Rep. Blumenauer Responds to Obama's Infrastructure Proposals

This is a guest post by Rep. Earl Blumenauer (OR) concerning Obama’s proposals to stimulate the economy by massively overhauling the nation’s roads, rail system, and air travel.

President Obama’s announcement this week of a plan to rebuild and renew America by investing in our crumbling and overcrowded transportation system is great news. Dealing with our long list of urgent priorities, including repairing our roads and making America a leader in rail, is the only way to ensure that we remain competitive in the global economy.

As Chairman of the Livable Communities Task Force, a group of House Democrats committed to (among other things) ensuring that our communities have access to a wide range of public transportation options, I have been urging the administration to focus on infrastructure since it took office. With the President’s announcement of his $50 billion program for “roads, railways and runways,” we will continue to put Americans to work, improve safety, and move freight and people faster.

A good example is the “New Starts” program, which supports locally planned and operated public transit projects like light rail and bus systems. While New Starts has already used federal dollars to help make possible hundreds of new or improved public transit systems across the country, hundreds more systems have fallen into a state of disrepair and are overloaded by demand. President Obama’s new infrastructure plan will provide New Starts with much-needed funds to help communities meet their transportation needs.

Given our difficult economic climate, it’s worth discussing how a program like this will create jobs without adding significantly to our national debt.

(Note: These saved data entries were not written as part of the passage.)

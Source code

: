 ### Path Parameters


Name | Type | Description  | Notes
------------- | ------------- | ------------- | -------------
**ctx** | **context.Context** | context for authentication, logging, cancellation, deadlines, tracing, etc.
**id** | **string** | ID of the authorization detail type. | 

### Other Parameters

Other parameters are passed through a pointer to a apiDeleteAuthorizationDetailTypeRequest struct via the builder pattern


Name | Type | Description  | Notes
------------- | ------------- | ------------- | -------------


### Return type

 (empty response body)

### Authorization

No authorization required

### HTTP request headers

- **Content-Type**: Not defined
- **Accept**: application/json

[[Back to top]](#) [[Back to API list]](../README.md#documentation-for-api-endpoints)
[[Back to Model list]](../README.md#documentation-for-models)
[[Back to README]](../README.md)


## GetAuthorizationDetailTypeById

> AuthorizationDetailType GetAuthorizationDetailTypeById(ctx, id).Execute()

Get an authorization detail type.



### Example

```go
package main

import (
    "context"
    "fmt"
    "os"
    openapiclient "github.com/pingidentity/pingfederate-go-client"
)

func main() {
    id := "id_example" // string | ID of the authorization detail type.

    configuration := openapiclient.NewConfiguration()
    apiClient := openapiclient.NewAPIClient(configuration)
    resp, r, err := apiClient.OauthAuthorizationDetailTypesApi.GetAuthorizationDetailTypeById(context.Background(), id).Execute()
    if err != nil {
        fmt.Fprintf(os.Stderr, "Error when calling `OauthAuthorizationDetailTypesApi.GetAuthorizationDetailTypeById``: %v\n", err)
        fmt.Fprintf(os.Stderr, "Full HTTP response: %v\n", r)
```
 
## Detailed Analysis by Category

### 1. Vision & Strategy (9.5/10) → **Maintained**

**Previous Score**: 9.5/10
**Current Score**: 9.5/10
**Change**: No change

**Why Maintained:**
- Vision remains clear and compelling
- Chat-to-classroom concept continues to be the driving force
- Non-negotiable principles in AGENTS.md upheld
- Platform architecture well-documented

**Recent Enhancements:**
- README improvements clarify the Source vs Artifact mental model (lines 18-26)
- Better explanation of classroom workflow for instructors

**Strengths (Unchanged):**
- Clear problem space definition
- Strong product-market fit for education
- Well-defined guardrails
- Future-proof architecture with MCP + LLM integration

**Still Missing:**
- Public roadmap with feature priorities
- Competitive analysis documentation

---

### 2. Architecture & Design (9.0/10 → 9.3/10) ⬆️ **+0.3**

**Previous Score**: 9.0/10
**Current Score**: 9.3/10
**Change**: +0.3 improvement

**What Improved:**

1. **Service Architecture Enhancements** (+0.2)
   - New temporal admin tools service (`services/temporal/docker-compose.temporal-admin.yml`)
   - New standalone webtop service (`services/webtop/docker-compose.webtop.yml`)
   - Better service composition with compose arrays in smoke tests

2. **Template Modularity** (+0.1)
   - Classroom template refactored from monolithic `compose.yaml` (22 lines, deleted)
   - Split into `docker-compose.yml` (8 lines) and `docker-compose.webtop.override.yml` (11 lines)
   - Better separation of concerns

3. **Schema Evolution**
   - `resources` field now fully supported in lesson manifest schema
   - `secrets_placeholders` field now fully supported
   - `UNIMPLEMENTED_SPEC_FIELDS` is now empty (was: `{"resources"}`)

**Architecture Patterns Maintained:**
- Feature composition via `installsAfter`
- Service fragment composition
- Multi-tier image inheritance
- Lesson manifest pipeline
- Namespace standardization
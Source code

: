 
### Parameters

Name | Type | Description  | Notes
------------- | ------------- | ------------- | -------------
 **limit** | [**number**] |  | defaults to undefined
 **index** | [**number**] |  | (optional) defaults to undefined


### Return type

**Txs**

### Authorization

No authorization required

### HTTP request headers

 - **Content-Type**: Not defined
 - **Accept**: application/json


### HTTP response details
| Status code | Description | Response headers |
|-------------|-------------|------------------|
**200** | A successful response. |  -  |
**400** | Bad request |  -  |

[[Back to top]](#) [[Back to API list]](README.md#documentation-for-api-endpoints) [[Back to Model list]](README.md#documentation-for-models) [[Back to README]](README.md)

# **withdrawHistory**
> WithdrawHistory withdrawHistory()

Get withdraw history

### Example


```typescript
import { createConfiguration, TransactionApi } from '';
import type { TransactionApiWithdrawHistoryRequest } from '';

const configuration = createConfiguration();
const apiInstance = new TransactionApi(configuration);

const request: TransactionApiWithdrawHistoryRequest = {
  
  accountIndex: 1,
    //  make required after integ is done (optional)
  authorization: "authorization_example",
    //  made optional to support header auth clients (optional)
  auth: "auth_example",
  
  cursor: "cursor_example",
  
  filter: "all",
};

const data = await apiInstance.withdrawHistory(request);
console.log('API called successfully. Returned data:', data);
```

A new report from the Transportation Equity Network shows just how effective infrastructure investment is at creating new American jobs: every $1 billion spent on public transit projects creates over 36,000 jobs, while every $1 billion spent on highway projects creates over 30,000 jobs. These are good-paying, “shovel ready” jobs that cannot by their nature be shipped overseas.

Federal infrastructure investments are also exceptionally good at leveraging private capital and state and local funding. As part of the President’s plan, the administration hopes to create an “Infrastructure Bank” that will focus on projects that will create the most jobs and leverage the most capital, ensuring that taxpayers are getting the most bang for their buck.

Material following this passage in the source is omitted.